Successful intubation was considered to have been achieved when a uniform and regular PetCO2 waveform appeared on the ventilator, with PetCO2 levels at 35–45 mmHg, SpO2 above 95%, and the auscultation of both lungs confirmed that the position of the endotracheal tube was correct. In cases of gastric content reflux, timely aspiration was required. The tracheal intubation was unsuccessful when the operation time reached 60 s, or the SpO2 was <95%. The second operation would be performed after the patient was administered sufficient oxygen, and only 3 operations were allowed; 3 unsuccessful operations were considered as failure of tracheal intubation, and other methods would be used to complete the tracheal intubation. The preparation of the laryngoscope and the duration of tracheal intubation were required to be completed within 15 min. All patients received mechanical ventilation after tracheal intubation.
OBSERVATION INDICATORS:
General information such as age, sex, smoking history, body mass index (BMI), ASA grade, and Mallampati grade, as well as intraoperative sufentanil dosage and intubation time, were recorded in the 3 groups. Diastolic blood pressure (DBP), systolic blood pressure (SBP), mean arterial pressure (MAP), and HR in the 3 groups were recorded after anesthesia induction (T0), immediately after tracheal intubation (T1), and at 5 min after tracheal intubation (T2). The tracheal intubation conditions and related complications in the 3 groups were meticulously recorded. Complications primarily included dental injury, oral mucosal injury, and hoarseness, as well as sore throat and dysphagia in the pharynx. After tracheal intubation, any loosening or loss of teeth and bleeding of the gums caused by intubation were considered dental injuries. The presence of blood on the laryngoscope or visible bleeding in the oral cavity or lip mucosa caused by intubation was considered an oral mucosal injury. Hoarseness, sore throat, and difficulty swallowing were assessed during follow-up on the second postoperative day by comparing the patient’s condition before and after surgery through questioning. These indicators were documented and tallied by first-line anesthesiologists under the supervision of the chief anesthesiologist.
STATISTICAL METHODS:
SPSS21.0 software was used for data processing and analysis. The measurement data of normal distribution were expressed as mean±standard deviation (χ̄±SD). The one-way analysis of variance (ANOVA) and independent samples
Results
COMPARISON OF GENERAL DATA, SUFENTANIL DOSAGE, AND TRACHEAL INTUBATION TIME AMONG 3 GROUPS:
There were no statistically significant differences in the general data of patients such as age, sex, smoking history, BMI, ASA grade, and Mallampati grade among the 3 groups (all P>0.05); there were also no statistically significant differences in sufentanil dosage and intubation time among 3 groups (all P>0.05); the experimental data were comparable among the 3 groups (Table 1).

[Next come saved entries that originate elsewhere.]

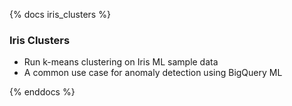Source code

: {% docs iris_clusters %}

### Iris Clusters
- Run k-means clustering on Iris ML sample data
- A common use case for anomaly detection using BigQuery ML
 
{% enddocs %}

PAIRWISE COMPARISON OF HEMODYNAMIC INDICATORS IN PATIENTS AT DIFFERENT TIME POINTS AMONG THE 3 GROUPS:
SBP, DBP, MAP, and HR initially increased and then decreased in all 3 groups. Specifically, SBP, DBP, MAP, and HR at T1 were significantly higher than those at T0 and T2, whereas these values at T2 were significantly lower than those at T0 and T1, with all differences being statistically significant (all P<0.05). Across the groups, HR at T2 in group A was significantly faster than in groups B and C, with both differences also being statistically significant (P<0.05). Comparisons of HR at T0 and T2, as well as SBP, DBP, and MAP from T0 to T2 in group A with those in groups B and C, showed no statistically significant differences (all P>0.05); the differences in these indicators at the 3 time points between groups B and C were not statistically significant (all P>0.05). See Table 2 for detailed data.
COMPARISON OF INTUBATION CONDITION IN PATIENTS AMONG THE 3 GROUPS:
There was a statistically significant difference in the distribution of the number of intubations among the 3 groups (P<0.05); the first-time success rate of tracheal intubation was the highest (95%) in group C; the failure rate of tracheal intubation was highest in group A, which was 5% (Table 3).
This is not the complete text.